__Prompt__
From the first line of the records below, transcribe each line exactly up to and including the one with "dell'architettura per un"; pictures stay out.

__Plain-text document sources__

-- -- --

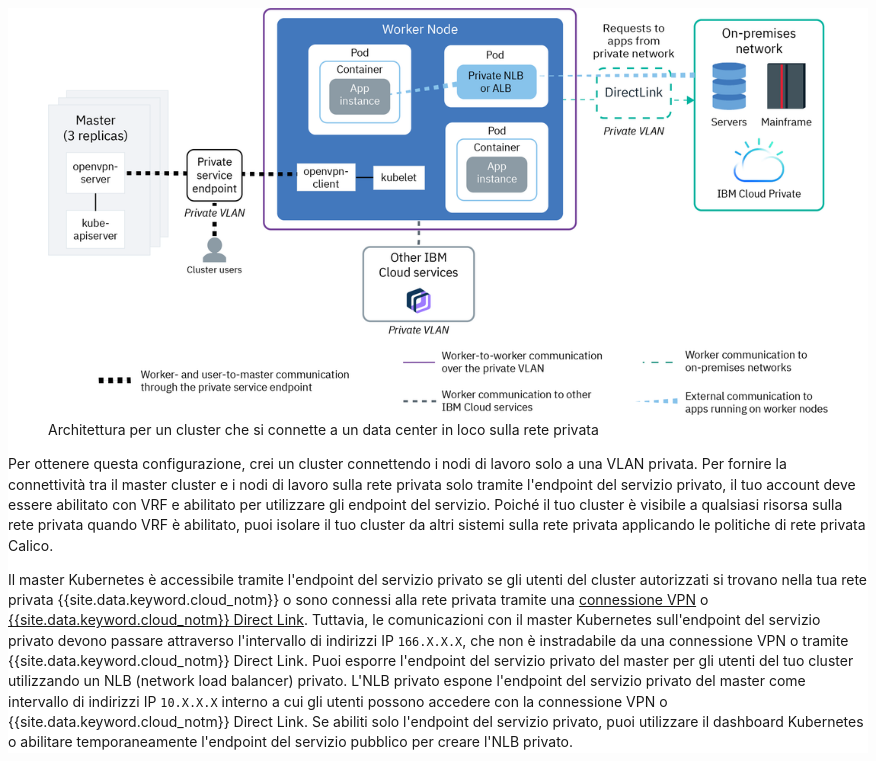 <p>
<figure>
 <img src="images/cs_clusters_planning_extend.png" alt="Immagine dell'architettura per un cluster che si connette a un data center in loco sulla rete privata"/>
 <figcaption>Architettura per un cluster che si connette a un data center in loco sulla rete privata</figcaption>
</figure>
</p>

Per ottenere questa configurazione, crei un cluster connettendo i nodi di lavoro solo a una VLAN privata. Per fornire la connettività tra il master cluster e i nodi di lavoro sulla rete privata solo tramite l'endpoint del servizio privato, il tuo account deve essere abilitato con VRF e abilitato per utilizzare gli endpoint del servizio. Poiché il tuo cluster è visibile a qualsiasi risorsa sulla rete privata quando VRF è abilitato, puoi isolare il tuo cluster da altri sistemi sulla rete privata applicando le politiche di rete privata Calico.

Il master Kubernetes è accessibile tramite l'endpoint del servizio privato se gli utenti del cluster autorizzati si trovano nella tua rete privata {{site.data.keyword.cloud_notm}} o sono connessi alla rete privata tramite una [connessione VPN](/docs/infrastructure/iaas-vpn?topic=VPN-getting-started) o [{{site.data.keyword.cloud_notm}} Direct Link](/docs/infrastructure/direct-link?topic=direct-link-get-started-with-ibm-cloud-direct-link). Tuttavia, le comunicazioni con il master Kubernetes sull'endpoint del servizio privato devono passare attraverso l'intervallo di indirizzi IP <code>166.X.X.X</code>, che non è instradabile da una connessione VPN o tramite {{site.data.keyword.cloud_notm}} Direct Link. Puoi esporre l'endpoint del servizio privato del master per gli utenti del tuo cluster utilizzando un NLB (network load balancer) privato. L'NLB privato espone l'endpoint del servizio privato del master come intervallo di indirizzi IP <code>10.X.X.X</code> interno a cui gli utenti possono accedere con la connessione VPN o {{site.data.keyword.cloud_notm}} Direct Link. Se abiliti solo l'endpoint del servizio privato, puoi utilizzare il dashboard Kubernetes o abilitare temporaneamente l'endpoint del servizio pubblico per creare l'NLB privato.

-- -- --

__Answer section__
 <p>
<figure>
 <img src="images/cs_clusters_planning_extend.png" alt="Immagine dell'architettura per un cluster che si connette a un data center in loco sulla rete privata"/>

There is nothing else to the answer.